▸ **PROBLEM REQUIREMENTS**
Search the records for the word "available" and copy each line in which it appears.

:: TASK DATA ::

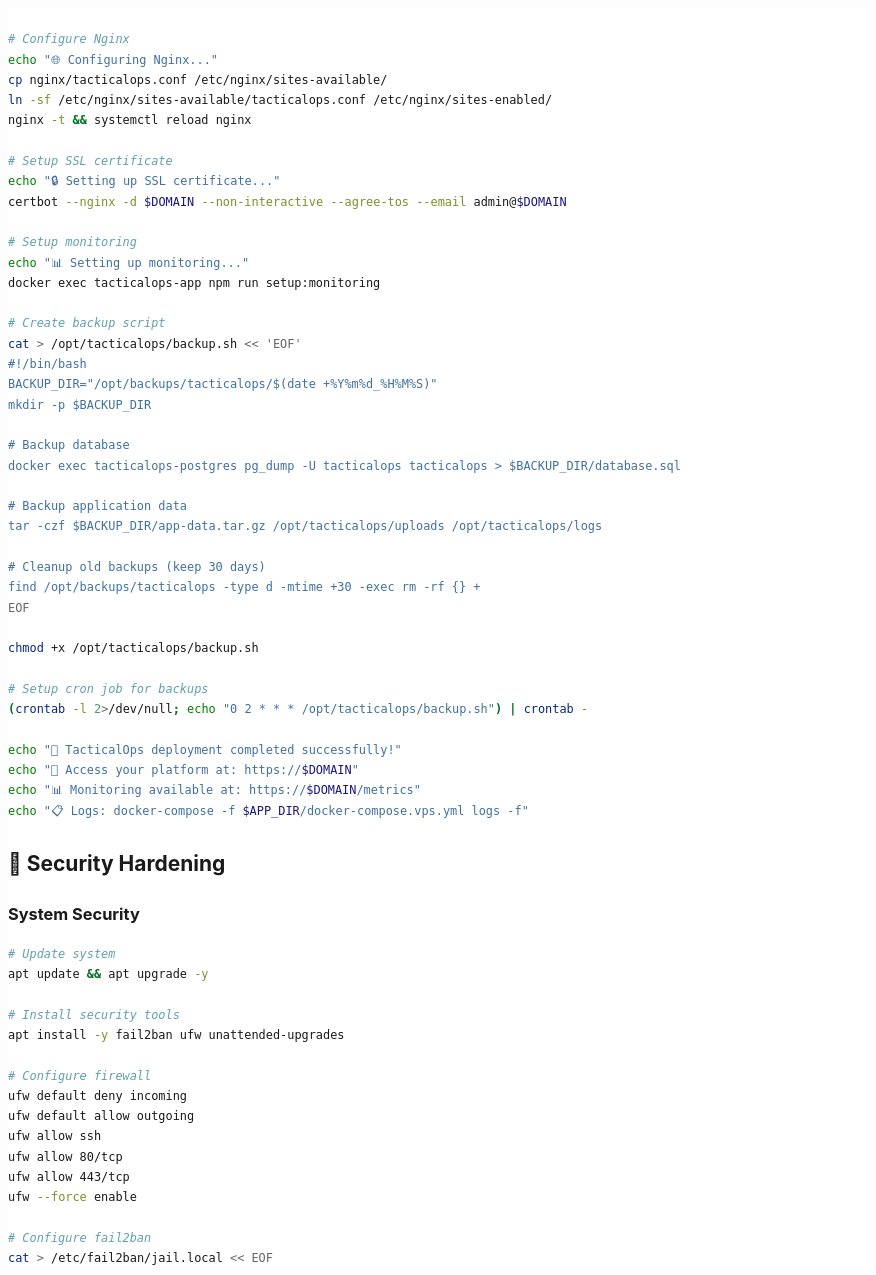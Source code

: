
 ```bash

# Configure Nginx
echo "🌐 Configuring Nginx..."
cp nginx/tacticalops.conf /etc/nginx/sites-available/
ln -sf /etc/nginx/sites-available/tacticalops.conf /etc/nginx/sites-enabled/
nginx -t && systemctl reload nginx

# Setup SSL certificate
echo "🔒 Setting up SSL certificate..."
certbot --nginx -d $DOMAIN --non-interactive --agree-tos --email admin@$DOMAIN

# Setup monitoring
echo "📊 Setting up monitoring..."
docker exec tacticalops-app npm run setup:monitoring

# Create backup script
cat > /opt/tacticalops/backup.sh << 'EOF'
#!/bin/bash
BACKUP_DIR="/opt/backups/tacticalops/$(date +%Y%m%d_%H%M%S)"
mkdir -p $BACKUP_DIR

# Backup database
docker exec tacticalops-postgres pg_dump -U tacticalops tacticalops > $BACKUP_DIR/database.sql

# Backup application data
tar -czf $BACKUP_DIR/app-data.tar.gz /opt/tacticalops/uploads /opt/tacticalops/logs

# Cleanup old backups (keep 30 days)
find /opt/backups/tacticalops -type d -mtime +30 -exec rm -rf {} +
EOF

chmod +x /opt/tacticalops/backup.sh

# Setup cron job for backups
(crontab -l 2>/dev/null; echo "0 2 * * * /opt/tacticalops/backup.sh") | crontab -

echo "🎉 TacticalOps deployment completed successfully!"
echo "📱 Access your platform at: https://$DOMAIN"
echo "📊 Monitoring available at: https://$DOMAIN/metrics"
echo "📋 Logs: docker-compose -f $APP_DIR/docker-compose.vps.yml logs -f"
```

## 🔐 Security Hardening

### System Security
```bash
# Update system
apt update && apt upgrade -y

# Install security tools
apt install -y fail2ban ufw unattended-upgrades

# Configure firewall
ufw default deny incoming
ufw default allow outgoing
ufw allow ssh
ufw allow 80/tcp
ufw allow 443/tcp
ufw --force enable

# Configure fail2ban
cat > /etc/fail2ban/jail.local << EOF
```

:::

▸ **ANSWER FOR THE TASK**
cp nginx/tacticalops.conf /etc/nginx/sites-available/
ln -sf /etc/nginx/sites-available/tacticalops.conf /etc/nginx/sites-enabled/
echo "📊 Monitoring available at: https://$DOMAIN/metrics"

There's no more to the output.